Differential Diagnosis
The patient's presentation with multiple pulmonary nodules, mediastinal adenopathy, and a history of abnormal chest radiograph suggests a complex diagnosis. The following differential diagnosis is organized into categories:
- Single most likely diagnosis
- Metastatic disease: The presence of at least 60 nodular and irregular mass lesions in the lungs, ranging in size from a few millimeters to 7.4 cm, is highly suggestive of metastatic disease. The patient's history of coronary artery bypass surgery and the presence of a left paracentral retrosternal mass lesion also support this diagnosis.
- Other Likely diagnoses
- Primary pulmonary neoplasia: The CT findings of multiple pulmonary nodules and masses, including a spiculated 3 cm right hilar mass lesion and a 4.8 cm left hilar mass lesion, are also compatible with primary pulmonary neoplasia.

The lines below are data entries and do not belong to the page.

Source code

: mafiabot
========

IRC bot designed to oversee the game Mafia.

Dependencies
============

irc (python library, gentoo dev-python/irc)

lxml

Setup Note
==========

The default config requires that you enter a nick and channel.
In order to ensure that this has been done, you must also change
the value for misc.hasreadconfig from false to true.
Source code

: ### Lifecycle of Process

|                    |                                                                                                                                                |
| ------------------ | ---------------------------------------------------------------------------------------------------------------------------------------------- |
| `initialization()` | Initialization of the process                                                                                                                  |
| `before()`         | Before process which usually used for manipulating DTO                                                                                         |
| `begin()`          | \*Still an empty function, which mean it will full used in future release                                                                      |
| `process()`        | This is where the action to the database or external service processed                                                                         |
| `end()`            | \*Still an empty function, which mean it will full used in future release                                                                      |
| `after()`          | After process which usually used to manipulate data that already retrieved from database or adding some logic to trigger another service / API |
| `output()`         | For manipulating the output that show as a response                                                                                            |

- Lymphoma: The presence of mediastinal adenopathy and multiple lymph nodes in the pretracheal and AP window regions could suggest lymphoma.
- Do Not Miss (ddxs that may not be likely, but would be deadly if missed.)

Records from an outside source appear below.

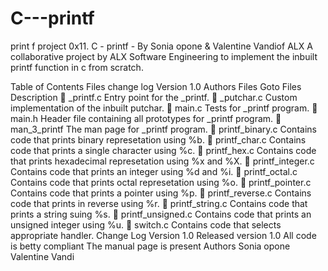 # C---printf
print f project
0x11. C - printf - By Sonia opone  & Valentine Vandiof ALX
A collaborative project by ALX Software Engineering to implement the inbuilt printf function in c from scratch.

Table of Contents
Files
change log
Version 1.0
Authors
Files
Goto	Files	Description
📌	_printf.c	Entry point for the _printf.
📌	_putchar.c	Custom implementation of the inbuilt putchar.
📌	main.c	Tests for _printf program.
📌	main.h	Header file containing all prototypes for _printf program.
📌	man_3_printf	The man page for _printf program.
📌	printf_binary.c	Contains code that prints binary represetation using %b.
📌	printf_char.c	Contains code that prints a single character using %c.
📌	printf_hex.c	Contains code that prints hexadecimal represetation using %x and %X.
📌	printf_integer.c	Contains code that prints an integer using %d and %i.
📌	printf_octal.c	Contains code that prints octal represetation using %o.
📌	printf_pointer.c	Contains code that prints a pointer using %p.
📌	printf_reverse.c	Contains code that prints in reverse using %r.
📌	printf_string.c	Contains code that prints a string suing %s.
📌	printf_unsigned.c	Contains code that prints an unsigned integer using %u.
📌	switch.c	Contains code that selects appropriate handler.
Change Log
Version 1.0
Released version 1.0
All code is betty compliant
The manual page is present
Authors
Sonia opone 
Valentine Vandi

- Infectious diseases (e.g., tuberculosis, fungal infections): Although less likely, infectious diseases could present with similar radiographic findings, and missing these diagnoses could have severe consequences.

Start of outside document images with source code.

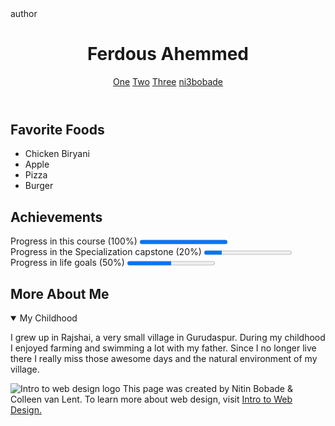 ﻿<!-- 2. Best/proper way to declare that your page uses HTML5 protocol -->
<!DOCTYPE html>

<!-- 3. Best/proper way to declare that the language for your page is English -->
<html lang="en">

<head>
  <!-- 4. Best/proper way to create meta-data for your page -->author
  <meta charset="UTF-8">
  <meta name="author" content="Ferdous Ahemmed">
  <title>Ferdous </title>
</head>

<body>
  <!-- 5. Best/proper way to declare the header for a page -->
  <header>
    <h1>Ferdous Ahemmed</h1>
    <nav>
      <a href="http://www.coursera.org" target="_blank">One</a>
      <a href="https://www.edx.org/" target="_blank">Two</a>
      <a href="https://www.udacity.com/" target="_blank">Three</a>
      <a href="https://codepen.io/ni3bobade/" target="_blank">ni3bobade</a>
    </nav>
  </header>

  <!-- 6. Best/proper way to declare a section that has an h2 heading and an unordered list -->
  <section>
    <h2>Favorite Foods</h2>
    <ul>
      <li>Chicken Biryani</li>
      <li>Apple</li>
      <li>Pizza</li>
      <li>Burger</li>
</ul>
  </section>

  <!-- 7. Best/proper way to declare a section that has an h2 heading and three progress elements -->
  <section>
    <h2>Achievements</h2>
    <p>Progress in this course (100%)
      <progress value="1"></progress><br> Progress in the Specialization capstone (20%)
      <progress value="20" max="100"></progress><br> Progress in life goals (50%)
      <progress value="50" max="100"></progress>
    </p>
  </section>

  <!-- 8. Best/proper way to declare a section that has an h2 heading and uses a detail tag -->
  <section>
    <h2>More About Me</h2>
    <details open>
      <summary>My Childhood</summary>
      <p>I grew up in Rajshai, a very small village in Gurudaspur. During my childhood I enjoyed farming and swimming a lot with my father. Since I no longer live there I really miss those awesome days and the natural environment of my village.</p>
    </details>
  </section>

  <!-- 9. Best/proper way to create a footer that has an image, paragraph, and link. Be careful, that paragraph includes a special entity -->
  <footer>
    <p>
      <img src="http://www.intro-webdesign.com/images/newlogo.png" alt="Intro to web design logo"> This page was created by Nitin Bobade &amp; Colleen van Lent. To learn more about web design, visit <a href="http://www.intro-webdesign.com/">Intro to Web Design.</a>
    </p>
  </footer>

</body>

</html>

- Vasculitis (e.g., Wegener's granulomatosis): Vasculitis could also present with multiple pulmonary nodules and masses, and missing this diagnosis could lead to delayed treatment and poor outcomes.
- Rare diagnoses
- Sarcoidosis: Although rare, sarcoidosis could present with multiple pulmonary nodules and masses, as well as mediastinal adenopathy.
- Langerhans cell histiocytosis: This rare disease could also present with multiple pulmonary nodules and masses, although it is less likely in a 60-year-old patient.